COVID-19 Research & Innovation Forum Calls for Tighter Collaboration in Face of New Virus Variants

Researchers have quickly developed an outstanding arsenal of vaccines, treatments and diagnostics to counter COVID-19. But closer global coordination of diverse clinical trials testing the same or similar treatments, extending even to a global platform to pool anonymized patient data, could strengthen and accelerate research findings – especially as emerging variants threaten to unwind gains.

These were among the key points made during a two-day COVID-19 Global Research and Innovation Forum hosted by the World Health Organization (WHO), which brought together two dozen leading figures across academia, civil society, and ministries of health.

There was also growing recognition that equity needs to be built into global health funding –  mainly by redirecting resources to the global south and embedding access provisions into funding agreements.

“The lesson is clear.

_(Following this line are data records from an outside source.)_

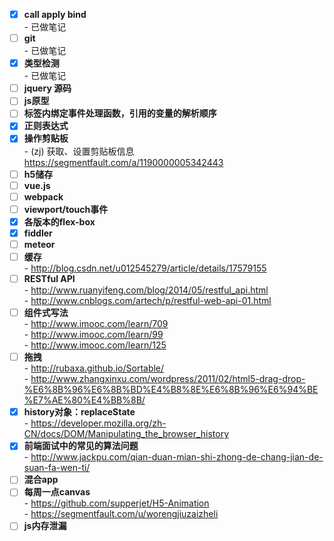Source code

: - [x] **call apply bind**   
    \- 已做笔记
- [ ] **git**  
    \- 已做笔记
- [x] **类型检测**  
    \- 已做笔记
- [ ] **jquery 源码**  
- [ ] **js原型**
- [ ] **标签内绑定事件处理函数，引用的变量的解析顺序**
- [x] **正则表达式**
- [x] **操作剪贴板**  
    \- (zj) 获取、设置剪贴板信息  
    https://segmentfault.com/a/1190000005342443
- [ ] **h5储存**
- [ ] **vue.js**
- [ ] **webpack**
- [ ] **viewport/touch事件**
- [x] **各版本的flex-box**
- [x] **fiddler**
- [ ] **meteor**
- [ ] **缓存**  
    \- http://blog.csdn.net/u012545279/article/details/17579155
- [ ] **RESTful API**  
    \- http://www.ruanyifeng.com/blog/2014/05/restful_api.html  
    \- http://www.cnblogs.com/artech/p/restful-web-api-01.html  
- [ ] **组件式写法**  
    \- http://www.imooc.com/learn/709  
    \- http://www.imooc.com/learn/99  
    \- http://www.imooc.com/learn/125
- [ ] **拖拽**  
    \- http://rubaxa.github.io/Sortable/  
    \- http://www.zhangxinxu.com/wordpress/2011/02/html5-drag-drop-%E6%8B%96%E6%8B%BD%E4%B8%8E%E6%8B%96%E6%94%BE%E7%AE%80%E4%BB%8B/
- [x] **history对象：replaceState**  
    \- https://developer.mozilla.org/zh-CN/docs/DOM/Manipulating_the_browser_history
- [x] **前端面试中的常见的算法问题**  
    \- http://www.jackpu.com/qian-duan-mian-shi-zhong-de-chang-jian-de-suan-fa-wen-ti/
- [ ] **混合app**
- [ ] **每周一点canvas**  
    \- https://github.com/supperjet/H5-Animation  
    \- https://segmentfault.com/u/worengjiuzaizheli
- [ ] **js内存泄漏**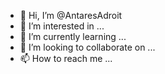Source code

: - 👋 Hi, I’m @AntaresAdroit
- 👀 I’m interested in ...
- 🌱 I’m currently learning ...
- 💞️ I’m looking to collaborate on ...
- 📫 How to reach me ...

<!---
AntaresAdroit/AntaresAdroit is a ✨ special ✨ repository because its `README.md` (this file) appears on your GitHub profile.
You can click the Preview link to take a look at your changes.
--->
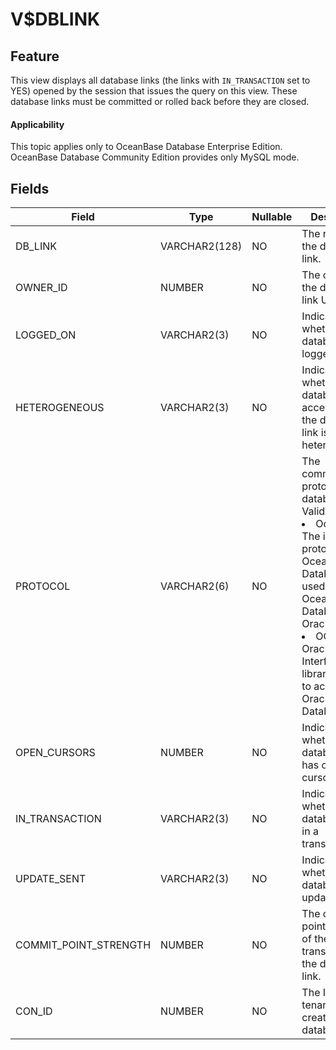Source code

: V$DBLINK
=============================

Feature
-----------------------

This view displays all database links (the links with `IN_TRANSACTION` set to YES) opened by the session that issues the query on this view. These database links must be committed or rolled back before they are closed.

<main id="notice" >
    <h4>Applicability</h4>
    <p>This topic applies only to OceanBase Database Enterprise Edition. OceanBase Database Community Edition provides only MySQL mode. </p>
  </main>

Fields
-------------------------



| **Field** | **Type** | **Nullable** | **Description** |
|-----------------------|---------------|----------------|--------------------------------|
| DB_LINK | VARCHAR2(128) | NO | The name of the database link. |
| OWNER_ID | NUMBER | NO | The owner of the database link UID. |
| LOGGED_ON | VARCHAR2(3) | NO | Indicates whether the database link is logged on. |
| HETEROGENEOUS | VARCHAR2(3) | NO | Indicates whether the database accessed by the database link is heterogeneous. |
| PROTOCOL | VARCHAR2(6) | NO | The communication protocol for the database link. Valid values:<li>OceanBase: The internal protocol of OceanBase Database is used to access OceanBase Database in Oracle mode.<li>OCI: The Oracle Call Interface (OCI) library is used to access Oracle Database. |
| OPEN_CURSORS | NUMBER | NO | Indicates whether the database link has open cursors. |
| IN_TRANSACTION | VARCHAR2(3) | NO | Indicates whether the database link is in a transaction. |
| UPDATE_SENT | VARCHAR2(3) | NO | Indicates whether the database link is updated. |
| COMMIT_POINT_STRENGTH | NUMBER | NO | The commit point strength of the transactions on the database link. |
| CON_ID | NUMBER | NO | The ID of the tenant that creates the database link. |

A collaborative approach to research and innovation is essential to responding to COVID-19 and to the epidemics and pandemics of the future,” said WHO Director-General Dr Tedros Adhanom Ghebreyusus on Thursday. 

“There is a need for us to look at how we organise not just individual pieces of research, but how each individual research initiative or innovation is linked to each other, and how we can drive a coherent strategy for the world,” stressed WHO’s Executive Director of Emergencies Mike Ryan.  

“The issue has not been that science has not delivered,” added WHO’s Chief Scientist Soumya Swaminathan. “We haven’t been able to [work together] as a global community to really achieve the equity that we would have liked to have seen in the availability and access to these absolutely life-saving interventions.”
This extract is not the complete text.